The intense gravity of the small screen pulls in all directions -it’s not just customers in 2018 who find themselves sinking into its black hole.“And it drives me nuts to see bartenders on their cellphones tending bars,” says Jarrett. “People will be in bars fucking around on their cellphones while they’re being asked to order. These are minor points of etiquette that affect everyone in the room.”

At its best, etiquette is a formalized expression of empathy and its absence belies a gross lack of fucks regarding those who share your space. Amid the throngs of Saturday night, when the crowded bar is six deep, there is always a credit card-waving customer who nevertheless turns his back when it’s time to order: “Hey, what did you guys want again?” There is the patron nearby, glaring with the heat of a thousand suns, who upon getting her very much desired mezcal-and-soda before a dozen desperate peers, suddenly stares at her wallet like she’s forgotten what money is or how it works.

These folks have lost touch with their fellow drinkers in a fundamental way, just as much as the grumpy-ass, barely pubescent bartender scowling and ignoring your order. On some deep level, all of these people have put themselves above everyone else, and thus drifted into awfulness.“Everywhere has gotten a little more hardline when it comes to the drinking age,” says Jarrett. “So whereas a lot of people in the past had experience drinking a bit younger, it’s a lot harder in this day and age for someone who is not 21 to step inside a bar. So bar socialization is starting a little bit later on.”

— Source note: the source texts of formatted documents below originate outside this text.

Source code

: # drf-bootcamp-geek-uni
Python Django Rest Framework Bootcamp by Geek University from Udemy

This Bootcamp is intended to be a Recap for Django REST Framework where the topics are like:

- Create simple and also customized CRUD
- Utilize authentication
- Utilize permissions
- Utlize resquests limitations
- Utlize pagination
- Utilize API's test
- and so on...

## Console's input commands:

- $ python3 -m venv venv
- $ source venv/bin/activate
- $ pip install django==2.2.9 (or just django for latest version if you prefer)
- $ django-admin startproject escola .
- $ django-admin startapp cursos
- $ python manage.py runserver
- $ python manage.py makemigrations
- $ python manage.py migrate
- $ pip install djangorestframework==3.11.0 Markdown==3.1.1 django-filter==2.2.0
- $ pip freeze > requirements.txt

It's true that most of us behaved badly in a bars at one point or another in part because we had not yet been shepherded through an introductory period by a bartender prepared to call us on our absolute bullshit. Those moderately patient professionals who explained why they didn’t want to “close it out” after every $3 beer without descending into their own self-indulgent rudeness teaches the next generation a little routine in empathetic engagement. They taught us what seems like common sense: Keep your hands to yourself and, for God’s sake, don’t grab that drink out of my hand. And all without telling you how annoying that swiping-hand gesture really is. Probably.

“I was always trained—and I still hold myself to this—to greet people when they walk in. Eye contact with everyone who walks in. And to say hello, say, ‘How are you?’—having those interactions first before it becomes a business transaction,” Enlil says. “Sometimes you’ll get these people walking in and they’ve already kind of pre-researched what it is that they’re looking for and they just sort of beeline past all of the niceties. Specifically in New Orleans and I think generally in the South, you had a warmth of courtesy and I feel like sometimes that has gotten yanked away from us. I know that when I walk into a bar as a patron if I don’t get eye contact from the bartender or the server—if I don’t get a “How’s it going?” with some modicum of sincerity—I feel like this is just a robotic exchange. I might as well be going to Walgreens to buy a beer.”

The truth is it doesn’t take a ton of work to be polite in bars. It takes a little awareness and a little empathy, and the basic common sense to ward off being an asshole. It’s clear that 2018 is a different world than the one of those glorious public houses of yore. Whether we’ve really taken a nose-dive or not in the art of civility, the first step toward getting better is patience and having the desire to try. Etiquette is as much a craft as the perfect Old Fashioned, and one the world needs far more desperately.